Luiz Philippe Torelly –

Uma antiga marchinha de carnaval dos anos 60 dizia assim: “Brasília não tem praia, Brasília não tem mar, mas tem o Lago do Paranoá.” Era uma resposta dos nativos adotivos ao enorme contingente de cariocas que viviam se lamuriando com saudades de Copacabana. Muitos dos mais jovens talvez pensem que o Lago sempre existiu, pois é impossível pensar Brasília sem ele, de tal sorte estão amalgamados. Igualmente muitos devem achar que se trata de mais uma das muitas invenções do criador de Brasília, Lúcio Costa, ou de seu arquiteto maior Oscar Niemeyer.

Na verdade o autor da ideia de criação do Lago Paranoá foi o engenheiro, botânico e paisagista francês Auguste François Marie Glaziou, integrante da 2ª Missão Cruls ocorrida de 1894 a 1896.

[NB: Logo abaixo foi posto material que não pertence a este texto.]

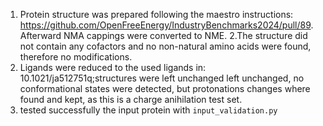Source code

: 1.  Protein structure was prepared following the maestro instructions: https://github.com/OpenFreeEnergy/IndustryBenchmarks2024/pull/89. Afterward NMA cappings were converted to NME.
2.The structure did not contain any cofactors and no non-natural amino acids were found,
therefore no modifications. 
3. Ligands were reduced to the used ligands in: 10.1021/ja512751q;structures were left unchanged left unchanged, no conformational states were detected, but protonations changes 
where found and kept, as this is a charge anihilation test set. 
4. tested successfully the input protein with `input_validation.py`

A determinação de interiorizar a capital constava da 1ª Constituição republicana de 1891. Em 1892 foi nomeado o astrônomo belga naturalizado brasileiro Luiz Cruls, para realizar o primeiro relatório de impacto ambiental que se tem notícia no Brasil, com levantamentos da fauna, flora, hidrografia, clima, relevo, geologia e estabelecer as coordenadas de demarcação do quadrilátero da nova capital, bem maior que o atual, com 14.400Km². Os trabalhos duraram até 1894, quando foi publicado o Relatório Cruls, uma proto-certidão de nascimento de Brasília. Teríamos que aguardar 60 anos para que o dispositivo constitucional se tornasse realidade e as obras tivessem início.

Glaziou veio para o Brasil em 1858 fixando-se no Rio de Janeiro, então capital do Império. Exerceu os cargos de Diretor de Parques e Jardins da Casa Imperial e Inspetor dos Jardins Municipais. Dentre seus trabalhos mais importantes e que são referências no paisagismo brasileiro, destacam-se o Passeio Público, a atual Praça da República, antigo Campo de Santana e os jardins da Quinta da Boa Vista, residência da família imperial, todos no Rio de Janeiro.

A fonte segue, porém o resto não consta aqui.